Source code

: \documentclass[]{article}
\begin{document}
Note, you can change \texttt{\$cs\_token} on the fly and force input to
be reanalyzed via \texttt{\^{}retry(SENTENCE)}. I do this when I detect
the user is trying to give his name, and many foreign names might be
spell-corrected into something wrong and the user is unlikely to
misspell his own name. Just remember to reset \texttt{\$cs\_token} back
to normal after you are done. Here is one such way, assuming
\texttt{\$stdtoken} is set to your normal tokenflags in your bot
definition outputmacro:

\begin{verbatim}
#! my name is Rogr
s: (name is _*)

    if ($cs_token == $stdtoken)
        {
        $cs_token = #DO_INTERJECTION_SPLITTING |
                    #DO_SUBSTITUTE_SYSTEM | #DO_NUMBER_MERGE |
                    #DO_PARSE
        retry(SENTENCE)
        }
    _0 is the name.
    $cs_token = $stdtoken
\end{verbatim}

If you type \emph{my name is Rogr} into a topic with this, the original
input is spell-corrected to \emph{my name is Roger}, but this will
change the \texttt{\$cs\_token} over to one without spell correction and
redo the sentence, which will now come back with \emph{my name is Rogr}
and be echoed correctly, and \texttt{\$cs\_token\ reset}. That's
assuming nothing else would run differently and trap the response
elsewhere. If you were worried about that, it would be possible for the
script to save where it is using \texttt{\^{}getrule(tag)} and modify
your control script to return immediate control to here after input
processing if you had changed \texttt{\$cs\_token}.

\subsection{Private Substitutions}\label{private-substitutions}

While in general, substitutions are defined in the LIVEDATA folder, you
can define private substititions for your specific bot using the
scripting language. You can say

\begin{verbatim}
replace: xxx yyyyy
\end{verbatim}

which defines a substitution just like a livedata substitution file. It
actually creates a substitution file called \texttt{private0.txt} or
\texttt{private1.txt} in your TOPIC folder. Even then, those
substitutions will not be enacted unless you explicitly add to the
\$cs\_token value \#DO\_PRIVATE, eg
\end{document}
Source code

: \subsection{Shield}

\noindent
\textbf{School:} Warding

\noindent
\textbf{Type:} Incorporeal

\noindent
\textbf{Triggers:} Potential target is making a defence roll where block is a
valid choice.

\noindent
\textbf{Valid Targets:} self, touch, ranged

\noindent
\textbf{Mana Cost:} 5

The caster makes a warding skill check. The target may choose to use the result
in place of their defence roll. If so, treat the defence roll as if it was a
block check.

■ ■ ■ ■ ■ ■ ■

WHAT TO DO:
Start at the first line of the entries and stop at the line that contains "spell-corrected into something". Repeat every line in that span exactly, and nothing beyond it.

ANSWER SPACE:
Source code

: \documentclass[]{article}
\begin{document}
Note, you can change \texttt{\$cs\_token} on the fly and force input to
be reanalyzed via \texttt{\^{}retry(SENTENCE)}. I do this when I detect
the user is trying to give his name, and many foreign names might be
spell-corrected into something wrong and the user is unlikely to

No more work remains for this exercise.